Posts Tagged ‘moviemaker


Making It Move

Some months ago I was posting about my earliest computer graphics work, starting on the Apple ][+ and moving onto the Atari 8-bit systems.

Memory is probably failing me on this account, but what I recall is that I had developed a growing interest in animation in the years leading up to and through 1984 and one of the reasons I bought my first computer was in order to do animation in a way that wasn’t going to be as monstrously expensive as traditional film methods. I bought an Atari 800XL and immediately set about getting tools. I don’t recall the order in which I purchased them, but amongst my earliest purchases were an Atari Touch Tablet, and Atari Light Pen, and, most importantly, a program called MovieMaker (no relation the Windows program of the same name).

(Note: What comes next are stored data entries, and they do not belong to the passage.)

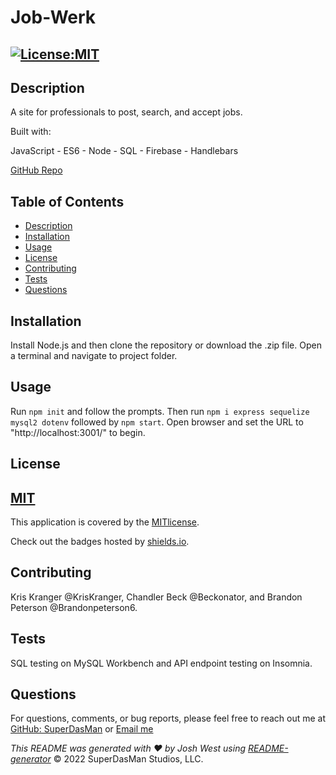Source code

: # Job-Werk

## [![License:MIT](https://img.shields.io/badge/License-MIT-aqua)](https://opensource.org/licenses/MIT)

## Description

A site for professionals to post, search, and accept jobs.

Built with:

JavaScript - ES6 - Node - SQL - Firebase - Handlebars

[GitHub Repo](https://github.com/SuperDasMan/Job-Werk/)

## Table of Contents

- [Description](#description)
- [Installation](#installation)
- [Usage](#usage)
- [License](#license)
- [Contributing](#contributing)
- [Tests](#tests)
- [Questions](#questions)

## Installation

Install Node.js and then clone the repository or download the .zip file. Open a terminal and navigate to project folder.

## Usage

Run `npm init` and follow the prompts. Then run `npm i express sequelize mysql2 dotenv` followed by `npm start`. Open browser and set the URL to "http://localhost:3001/" to begin.

## License

## [MIT](#license)

This application is covered by the [MITlicense](<[![MIT]](https://opensource.org/licenses/MIT)>).

Check out the badges hosted by [shields.io](https://shields.io/).

## Contributing

Kris Kranger @KrisKranger, Chandler Beck @Beckonator, and Brandon Peterson @Brandonpeterson6.

## Tests

SQL testing on MySQL Workbench and API endpoint testing on Insomnia.

## Questions

For questions, comments, or bug reports, please feel free to reach out me at [GitHub: SuperDasMan](https://github.com/SuperDasMan) or [Email me](mailto:bigdaddydas@gmail.com)

_This README was generated with ❤️ by Josh West using [README-generator](https://github.com/SuperDasMan/README-Generator)_
&copy; 2022 SuperDasMan Studios, LLC.
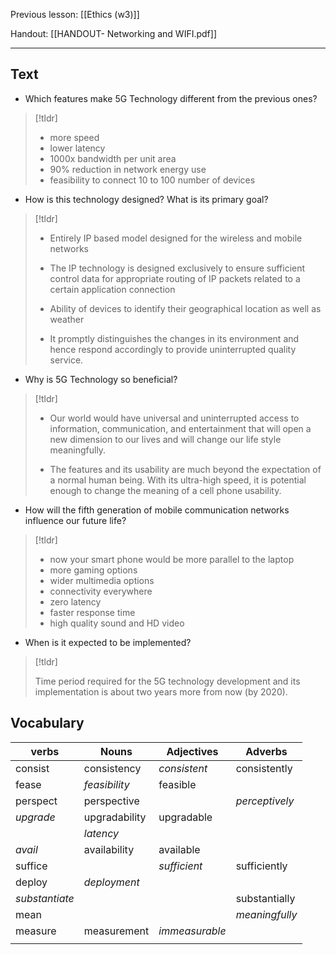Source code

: Previous lesson: [[Ethics (w3)]]


Handout: [[HANDOUT- Networking and WIFI.pdf]]

----

## Text

- Which features make 5G Technology different from the previous ones?  
>[!tldr]
>   - more speed
  > - lower latency
  > - 1000x bandwidth per unit area
  > - 90% reduction in network energy use
  > - feasibility to connect 10 to 100 number of devices

- How is this technology designed? What is its primary goal? 
> [!tldr]
>   - Entirely IP based model designed for the wireless and mobile networks
>   - The IP technology is designed exclusively to ensure sufficient control data for appropriate routing of IP packets related to a certain application connection
>   
  > - Ability of devices to identify their geographical location as well as weather
  > - It promptly distinguishes the changes in its environment and hence respond accordingly to provide uninterrupted quality service.

- Why is 5G Technology so beneficial?  
> [!tldr]
>  - Our world would have universal and uninterrupted access to information, communication, and entertainment that will open a new dimension to our lives and will change our life style meaningfully.
>  
>  - The features and its usability are much beyond the expectation of a normal human being. With its ultra-high speed, it is potential enough to change the meaning of a cell phone usability.

- How will the fifth generation of mobile communication networks influence our future life?  
> [!tldr]
>  - now your smart phone would be more parallel to the laptop
>  - more gaming options
>  - wider multimedia options
>  - connectivity everywhere
>  - zero latency
>  - faster response time
>  - high quality sound and HD video

- When is it expected to be implemented?
> [!tldr] 
> 
> Time period required for the 5G technology development and its implementation is about two years more from now (by 2020).


## Vocabulary


| verbs          | Nouns         | Adjectives     | Adverbs        |
| -------------- | ------------- | -------------- | -------------- |
| consist        | consistency   | *consistent*   | consistently   |
| fease          | *feasibility* | feasible       |                |
| perspect       | perspective   |                | *perceptively* |
| *upgrade*      | upgradability | upgradable     |                |
|                | *latency*     |                |                |
| *avail*        | availability  | available      |                |
| suffice        |               | *sufficient*   | sufficiently   |
| deploy         | *deployment*  |                |                |
| *substantiate* |               |                | substantially  |
| mean           |               |                | *meaningfully* |
| measure        | measurement   | *immeasurable* |                |
|                |               |                |                |
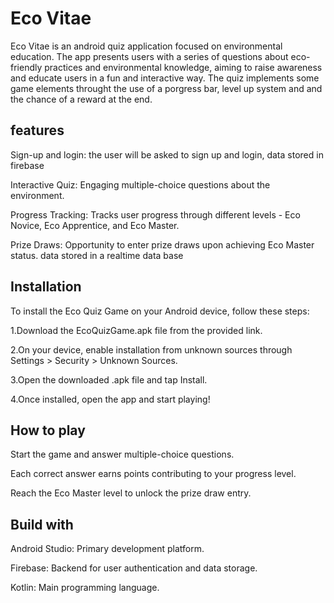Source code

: Eco Vitae 
=================================
Eco Vitae is an android quiz application focused on environmental education. 
The app presents users with a series of questions about eco-friendly practices and environmental
knowledge, aiming to raise awareness and educate users in a fun and interactive way. 
The quiz implements some game elements throught the use of a porgress bar, level up system and
and the chance of a reward at the end.

features
----------------------------------
Sign-up and login: the user will be asked to sign up and login, data stored in firebase

Interactive Quiz: Engaging multiple-choice questions about the environment.

Progress Tracking: Tracks user progress through different levels - Eco Novice, Eco Apprentice, and Eco Master.

Prize Draws: Opportunity to enter prize draws upon achieving Eco Master status. data stored in a realtime data base

Installation
----------------------
To install the Eco Quiz Game on your Android device, follow these steps:

1.Download the EcoQuizGame.apk file from the provided link.

2.On your device, enable installation from unknown sources through Settings > Security > Unknown Sources.

3.Open the downloaded .apk file and tap Install.

4.Once installed, open the app and start playing!

How to play
---------------
Start the game and answer multiple-choice questions.

Each correct answer earns points contributing to your progress level.

Reach the Eco Master level to unlock the prize draw entry.

Build with
--------------
Android Studio: Primary development platform.

Firebase: Backend for user authentication and data storage.

Kotlin: Main programming language.


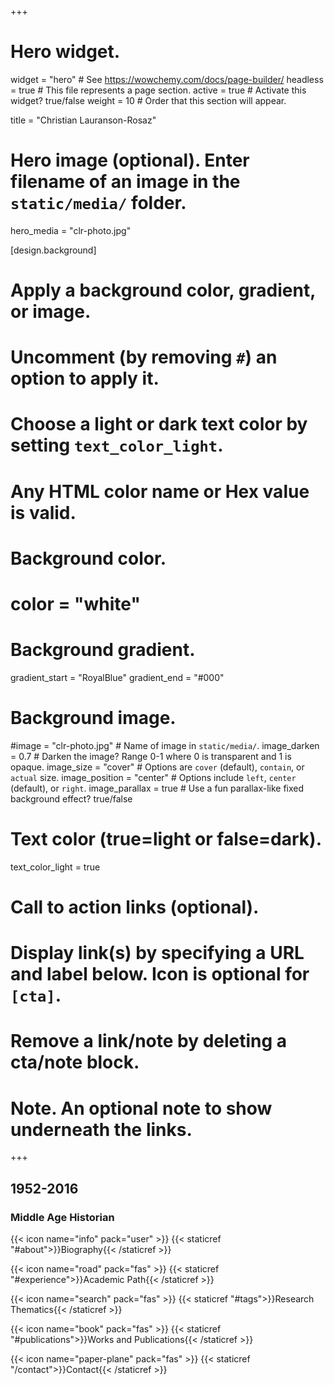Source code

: +++
# Hero widget.
widget = "hero"  # See https://wowchemy.com/docs/page-builder/
headless = true  # This file represents a page section.
active = true  # Activate this widget? true/false
weight = 10  # Order that this section will appear.

title = "Christian Lauranson-Rosaz"

# Hero image (optional). Enter filename of an image in the `static/media/` folder.
hero_media = "clr-photo.jpg"

[design.background]
  # Apply a background color, gradient, or image.
  #   Uncomment (by removing `#`) an option to apply it.
  #   Choose a light or dark text color by setting `text_color_light`.
  #   Any HTML color name or Hex value is valid.

  # Background color.
  # color = "white"
  
  # Background gradient.
  gradient_start = "RoyalBlue"
  gradient_end = "#000"
  
  # Background image.
  #image = "clr-photo.jpg"  # Name of image in `static/media/`.
  image_darken = 0.7  # Darken the image? Range 0-1 where 0 is transparent and 1 is opaque.
  image_size = "cover"  #  Options are `cover` (default), `contain`, or `actual` size.
  image_position = "center"  # Options include `left`, `center` (default), or `right`.
  image_parallax = true  # Use a fun parallax-like fixed background effect? true/false
  
  # Text color (true=light or false=dark).
  text_color_light = true

# Call to action links (optional).
#   Display link(s) by specifying a URL and label below. Icon is optional for `[cta]`.
#   Remove a link/note by deleting a cta/note block.
# Note. An optional note to show underneath the links. 

+++ 

## 1952-2016

### Middle Age Historian

{{< icon name="info" pack="user" >}}  {{< staticref "#about">}}Biography{{< /staticref >}}

{{< icon name="road" pack="fas" >}}  {{< staticref "#experience">}}Academic Path{{< /staticref >}}

{{< icon name="search" pack="fas" >}}  {{< staticref "#tags">}}Research Thematics{{< /staticref >}}

{{< icon name="book" pack="fas" >}}  {{< staticref "#publications">}}Works and Publications{{< /staticref >}}

{{< icon name="paper-plane" pack="fas" >}}  {{< staticref "/contact">}}Contact{{< /staticref >}}

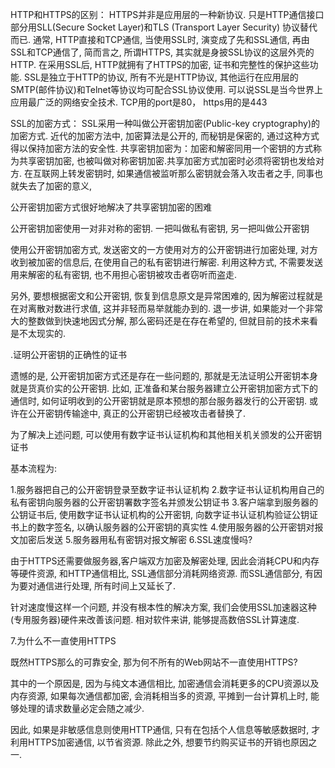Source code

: HTTP和HTTPS的区别：
HTTPS并非是应用层的一种新协议. 只是HTTP通信接口部分用SLL(Secure Socket Layer)和TLS (Transport Layer Security) 协议替代而已.
通常, HTTP直接和TCP通信, 当使用SSL时, 演变成了先和SSL通信, 再由SSL和TCP通信了, 简而言之, 所谓HTTPS, 其实就是身披SSL协议的这层外壳的HTTP.
在采用SSL后, HTTP就拥有了HTTPS的加密, 证书和完整性的保护这些功能.
SSL是独立于HTTP的协议, 所有不光是HTTP协议, 其他运行在应用层的SMTP(邮件协议)和Telnet等协议均可配合SSL协议使用. 可以说SSL是当今世界上应用最广泛的网络安全技术.
TCP用的port是80， https用的是443

SSL的加密方式：
SSL采用一种叫做公开密钥加密(Public-key cryptography)的加密方式.
近代的加密方法中, 加密算法是公开的, 而秘钥是保密的, 通过这种方式得以保持加密方法的安全性.
共享密钥加密为：加密和解密同用一个密钥的方式称为共享密钥加密, 也被叫做对称密钥加密.共享加密方式加密时必须将密钥也发给对方. 在互联网上转发密钥时, 如果通信被监听那么密钥就会落入攻击者之手, 同事也就失去了加密的意义,

公开密钥加密方式很好地解决了共享密钥加密的困难

公开密钥加密使用一对非对称的密钥. 一把叫做私有密钥, 另一把叫做公开密钥

使用公开密钥加密方式, 发送密文的一方使用对方的公开密钥进行加密处理, 对方收到被加密的信息后, 在使用自己的私有密钥进行解密. 利用这种方式, 不需要发送用来解密的私有密钥, 也不用担心密钥被攻击者窃听而盗走.

另外, 要想根据密文和公开密钥, 恢复到信息原文是异常困难的, 因为解密过程就是在对离散对数进行求值, 这并非轻而易举就能办到的. 退一步讲, 如果能对一个非常大的整数做到快速地因式分解, 那么密码还是在存在希望的, 但就目前的技术来看是不太现实的.


.证明公开密钥的正确性的证书

遗憾的是, 公开密钥加密方式还是存在一些问题的, 那就是无法证明公开密钥本身就是货真价实的公开密钥. 比如, 正准备和某台服务器建立公开密钥加密方式下的通信时, 如何证明收到的公开密钥就是原本预想的那台服务器发行的公开密钥. 或许在公开密钥传输途中, 真正的公开密钥已经被攻击者替换了.

为了解决上述问题, 可以使用有数字证书认证机构和其他相关机关颁发的公开密钥证书

基本流程为:

1.服务器把自己的公开密钥登录至数字证书认证机构
2.数字证书认证机构用自己的私有密钥向服务器的公开密钥署数字签名并颁发公钥证书
3.客户端拿到服务器的公钥证书后, 使用数字证书认证机构的公开密钥, 向数字证书认证机构验证公钥证书上的数字签名, 以确认服务器的公开密钥的真实性
4.使用服务器的公开密钥对报文加密后发送
5.服务器用私有密钥对报文解密
6.SSL速度慢吗?

由于HTTPS还需要做服务器,客户端双方加密及解密处理, 因此会消耗CPU和内存等硬件资源, 和HTTP通信相比, SSL通信部分消耗网络资源. 而SSL通信部分, 有因为要对通信进行处理, 所有时间上又延长了.

针对速度慢这样一个问题, 并没有根本性的解决方案, 我们会使用SSL加速器这种(专用服务器)硬件来改善该问题. 相对软件来讲, 能够提高数倍SSL计算速度.

7.为什么不一直使用HTTPS

既然HTTPS那么的可靠安全, 那为何不所有的Web网站不一直使用HTTPS?

其中的一个原因是, 因为与纯文本通信相比, 加密通信会消耗更多的CPU资源以及内存资源, 如果每次通信都加密, 会消耗相当多的资源, 平摊到一台计算机上时, 能够处理的请求数量必定会随之减少.

因此, 如果是非敏感信息则使用HTTP通信, 只有在包括个人信息等敏感数据时, 才利用HTTPS加密通信, 以节省资源. 除此之外, 想要节约购买证书的开销也原因之一.
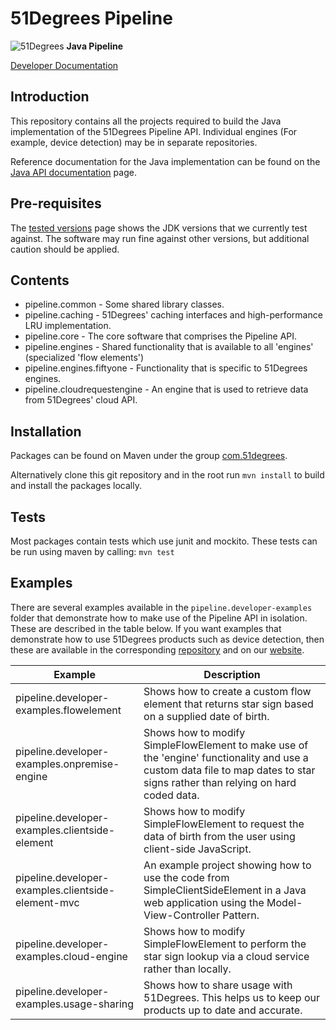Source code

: # 51Degrees Pipeline

![51Degrees](https://51degrees.com/DesktopModules/FiftyOne/Distributor/Logo.ashx?utm_source=github&utm_medium=repository&utm_content=readme_main&utm_campaign=node-open-source "Data rewards the curious") **Java Pipeline**

[Developer Documentation](https://51degrees.com/pipeline-java/index.html?utm_source=github&utm_medium=repository&utm_content=documentation&utm_campaign=java-open-source "developer documentation")

## Introduction
This repository contains all the projects required to build the Java implementation of the 51Degrees Pipeline API.
Individual engines (For example, device detection) may be in separate repositories.

Reference documentation for the Java implementation can be found on the
[Java API documentation](https://51degrees.com/pipeline-java/index.html) page.

## Pre-requisites

The [tested versions](https://51degrees.com/documentation/_info__tested_versions.html) page shows 
the JDK versions that we currently test against. The software may run fine against other versions, 
but additional caution should be applied.

## Contents

- pipeline.common - Some shared library classes.
- pipeline.caching - 51Degrees' caching interfaces and high-performance LRU implementation.
- pipeline.core - The core software that comprises the Pipeline API. 
- pipeline.engines - Shared functionality that is available to all 'engines' (specialized 'flow elements')
- pipeline.engines.fiftyone - Functionality that is specific to 51Degrees engines.
- pipeline.cloudrequestengine - An engine that is used to retrieve data from 51Degrees' cloud API.

## Installation

Packages can be found on Maven under the group [com.51degrees](https://mvnrepository.com/artifact/com.51degrees).

Alternatively clone this git repository and in the root run `mvn install` to build and install the packages locally.

## Tests

Most packages contain tests which use junit and mockito. These tests can be run using maven by calling: `mvn test`

## Examples

There are several examples available in the `pipeline.developer-examples` folder that demonstrate 
how to make use of the Pipeline API in isolation. These are described in the table below.
If you want examples that demonstrate how to use 51Degrees products such as device detection, 
then these are available in the corresponding [repository](https://github.com/51Degrees/device-detection-java) 
and on our [website](http://51degrees.com/documentation/_examples__device_detection__index.html).

| Example                                            | Description |
|----------------------------------------------------|-------------|
| pipeline.developer-examples.flowelement            | Shows how to create a custom flow element that returns star sign based on a supplied date of birth. |
| pipeline.developer-examples.onpremise-engine       | Shows how to modify SimpleFlowElement to make use of the 'engine' functionality and use a custom data file to map dates to star signs rather than relying on hard coded data. |
| pipeline.developer-examples.clientside-element     | Shows how to modify SimpleFlowElement to request the data of birth from the user using client-side JavaScript. |
| pipeline.developer-examples.clientside-element-mvc | An example project showing how to use the code from SimpleClientSideElement in a Java web application using the Model-View-Controller Pattern. |
| pipeline.developer-examples.cloud-engine           | Shows how to modify SimpleFlowElement to perform the star sign lookup via a cloud service rather than locally. |
| pipeline.developer-examples.usage-sharing          | Shows how to share usage with 51Degrees. This helps us to keep our products up to date and accurate. |





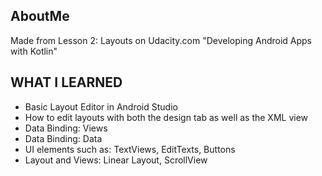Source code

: ﻿**AboutMe**<br>
 ---
Made from Lesson 2: Layouts on Udacity.com "Developing Android Apps with Kotlin"

**WHAT I LEARNED**
---
- Basic Layout Editor in Android Studio
- How to edit layouts with both the design tab as well as the XML view
- Data Binding: Views
- Data Binding: Data
- UI elements such as: TextViews, EditTexts, Buttons
- Layout and Views: Linear Layout, ScrollView
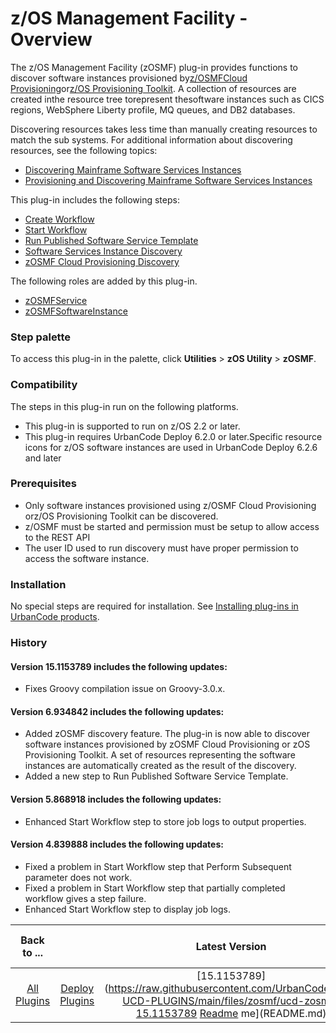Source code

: 
# z/OS Management Facility - Overview

The z/OS Management Facility (zOSMF) plug-in provides functions to discover software instances provisioned by[z/OSMFCloud Provisioning](https://www.ibm.com/systems/z/os/zos/features/zosmf/)or[z/OS Provisioning Toolkit](https://developer.ibm.com/mainframe/products/zospt/). A collection of resources are created inthe resource tree torepresent thesoftware instances such as CICS regions, WebSphere Liberty profile, MQ queues, and DB2 databases.

Discovering resources takes less time than manually creating resources to match the sub systems. For additional information about discovering resources, see the following topics:

* [Discovering Mainframe Software Services Instances](#discovering-mainframe-software-services-instances)
* [Provisioning and Discovering Mainframe Software Services Instances](#provisioning-discovering-mainframe-software-services-instances)

This plug-in includes the following steps:

* [Create Workflow](#create_workflow)
* [Start Workflow](#start_workflow)
* [Run Published Software Service Template](#run_published_software_service_template)
* [Software Services Instance Discovery](#software_services_instance_discovery)
* [zOSMF Cloud Provisioning Discovery](#zosmf_cloud_provisioning_discovery)

The following roles are added by this plug-in.

* [zOSMFService](#zosmfservice_role)
* [zOSMFSoftwareInstance](#zosmfsoftwareinstance_role)


### Step palette

To access this plug-in in the palette, click **Utilities** > **zOS Utility** > **zOSMF**.

### Compatibility

The steps in this plug-in run on the following platforms.

* This plug-in is supported to run on z/OS 2.2 or later.
* This plug-in requires UrbanCode Deploy 6.2.0 or later.Specific resource icons for z/OS software instances are used in UrbanCode Deploy 6.2.6 and later

### Prerequisites

* Only software instances provisioned using z/OSMF Cloud Provisioning orz/OS Provisioning Toolkit can be discovered.
* z/OSMF must be started and permission must be setup to allow access to the REST API
* The user ID used to run discovery must have proper permission to access the software instance.

### Installation

No special steps are required for installation. See [Installing plug-ins in UrbanCode products](https://community.ibm.com/community/user/wasdevops/blogs/laurel-dickson-bull1/2022/06/13/install-plugins).

### History

#### Version 15.1153789 includes the following updates:

* Fixes Groovy compilation issue on Groovy-3.0.x.

#### Version 6.934842 includes the following updates:

* Added zOSMF discovery feature. The plug-in is now able to discover software instances provisioned by zOSMF Cloud Provisioning or zOS Provisioning Toolkit. A set of resources representing the software instances are automatically created as the result of the discovery.
* Added a new step to Run Published Software Service Template.

#### Version 5.868918 includes the following updates:

* Enhanced Start Workflow step to store job logs to output properties.

#### Version 4.839888 includes the following updates:

* Fixed a problem in Start Workflow step that Perform Subsequent parameter does not work.
* Fixed a problem in Start Workflow step that partially completed workflow gives a step failure.
* Enhanced Start Workflow step to display job logs.

|          Back to ...          ||         Latest Version         |                                                             z/OS Management Facility                                                              ||||
|:-----------------------------:|:------------------------------:|:-------------------------------------------------------------------------------------------------------------------------------------------------:|:-------------------:| :---: | :----: |:-------------------------:|
| [All Plugins](../../index.md) | [Deploy Plugins](../README.md) | [15.1153789](https://raw.githubusercontent.com/UrbanCode/IBM-UCD-PLUGINS/main/files/zosmf/ucd-zosmf-15.1153789 [Readme](README.md) me](README.md) |[Usage](usage.md) [Downloads](downloads.md) loads](downloads.md) |
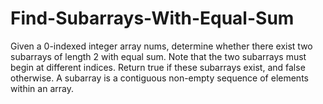 # Find-Subarrays-With-Equal-Sum
Given a 0-indexed integer array nums, determine whether there exist two subarrays of length 2 with equal sum. Note that the two subarrays must begin at different indices.  Return true if these subarrays exist, and false otherwise.  A subarray is a contiguous non-empty sequence of elements within an array.
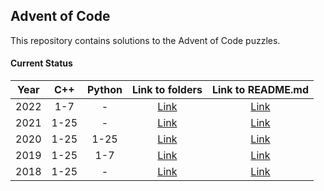 ## Advent of Code ##

This repository contains solutions to the Advent of Code puzzles.

#### Current Status ####

| Year | C++ | Python | Link to folders | Link to README.md |
|:----:|:----:|:----:|:----:|:----:|
|2022  |1-7 | - | [Link](/2022/) |[Link](/2022/README.md) |
|2021  |1-25 | - | [Link](/2021/) |[Link](/2021/README.md) |
|2020  |1-25 |1-25 | [Link](/2020/) |[Link](/2020/README.md) |
|2019  |1-25 |1-7  | [Link](/2019/) |[Link](/2019/README.md) |
|2018  |1-25 | - | [Link](/2018/) |[Link](/2018/README.md) |

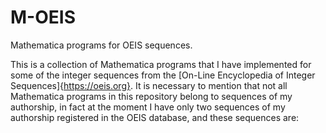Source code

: # M-OEIS
Mathematica programs for OEIS sequences.

This is a collection of Mathematica programs that I have implemented for some of the integer sequences from the [On-Line Encyclopedia of Integer Sequences]{https://oeis.org}. It is necessary to mention that not all Mathematica programs in this repository belong to sequences of my authorship, in fact at the moment I have only two sequences of my authorship registered in the OEIS database, and these sequences are:
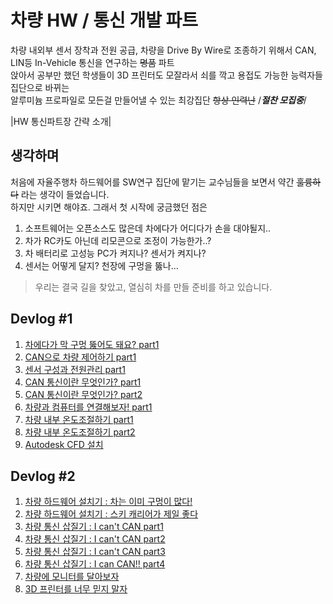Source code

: # 차량 HW / 통신 개발 파트
차량 내외부 센서 장착과 전원 공급, 차량을 Drive By Wire로 조종하기 위해서 CAN, LIN등 In-Vehicle 통신을 연구하는 ~~명품~~ 파트   
앉아서 공부만 했던 학생들이 3D 프린터도 모잘라서 쇠를 깍고 용접도 가능한 능력자들 집단으로 바뀌는   
알루미늄 프로파일로 모든걸 만들어낼 수 있는 최강집단 ~~항상 인력난~~ /*__절찬 모집중__*/

|HW 통신파트장 간략 소개|

## 생각하며
처음에 자율주행차 하드웨어를 SW연구 집단에 맡기는 교수님들을 보면서 약간 ~~훌륭하다~~ 라는 생각이 들었습니다.   
하지만 시키면 해야죠. 그래서 첫 시작에 궁금했던 점은
  1. 소프트웨어는 오픈소스도 많은데 차에다가 어디다가 손을 대야될지..   
  2. 차가 RC카도 아닌데 리모콘으로 조정이 가능한가..?
  3. 차 배터리로 고성능 PC가 켜지나? 센서가 켜지나?
  4. 센서는 어떻게 달지? 천장에 구멍을 뚫나...

> 우리는 결국 길을 찾았고, 열심히 차를 만들 준비를 하고 있습니다.   

## Devlog #1
  1. [차에다가 막 구멍 뚫어도 돼요? part1](./vehicle-exterior-tuning-part1.md)
  2. [CAN으로 차량 제어하기 part1](./vehicle-can-part1.md)
  3. [센서 구성과 전원관리 part1](./sensor_management.md)
  4. [CAN 통신이란 무엇인가? part1](./what_is_can1.md)
  5. [CAN 통신이란 무엇인가? part2](./what_is_can2.md)
  6. [차량과 컴퓨터를 연결해보자! part1](./try_to_can1.md)
  7. [차량 내부 온도조절하기 part1](./thermal_control_part1.md)
  8. [차량 내부 온도조절하기 part2](./thermal_control_part2.md)
  9. [Autodesk CFD 설치](./CFD_install.md)


## Devlog #2
  1. [차량 하드웨어 설치기 : 차는 이미 구멍이 많다!]()
  2. [차량 하드웨어 설치기 : 스키 캐리어가 제일 좋다]()
  3. [차량 통신 삽질기 : I can't CAN part1](./try_to_can1.md)
  4. [차량 통신 삽질기 : I can't CAN part2](./try_to_can2.md)
  5. [차량 통신 삽질기 : I can't CAN part3](./try_to_can3.md)
  6. [차량 통신 삽질기 : I can CAN!! part4](./try_to_can4.md)
  7. [차량에 모니터를 달아보자]()
  8. [3D 프린터를 너무 믿지 말자]()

As I’ve discussed in recent posts, the Atari computer’s graphics were fairly limited (albeit in some ways superior to other low-end computers of the era). Most paint software worked in a mode called 7-Plus (or Graphics 7½), which displayed 160×192 pixels in four colors chosen from a palette of 128, which was arguably the best multicolor graphics mode the machine could do. However, MovieMaker utilized Mode 7 graphics, which took half as much screen memory, but at a cost of half the vertical resolution, so animations and the artwork used to build them were at a resolution of 160×96 pixels.

There were other limitations.

  1. One screen for the background
  2. One screen that had to contain all the graphic elements you would animate, so you could only animate as much stuff as could be crammed onto one 160×96 screen
  3. Four colors at once, but you could change the palette frame by frame if you so desired.
  4. A maximum of 300 frames per animation file
  5. Three different sets of nine sounds each, but you could only use one sound set in a given animation

Here’s a set of animations created with these tools, most by me and two by Jennifer Voigt (the island dancers and Easter Eggs). (The native computer-generated sound were retained when these animations were assembled to video, but in a few clips recorded music and voices were substituted, as you’ll hear.)

A lot of these animations were created after I purchased the more powerful 16-bit Atari ST computer, but no real animation software was available to me for that system for the first 15 months I had it, hence I was forced to stick with MovieMaker and its limitations for quite a while.

A number of MovieMaker animations (and others) were assembled on video as a demonstration for potential business uses, but by the time I finished putting that video together I knew it was already obsolete. Still, working within MovieMaker’s rather stringent restrictions again taught me how to do a lot with very very little, something that continues to serve me well to this day.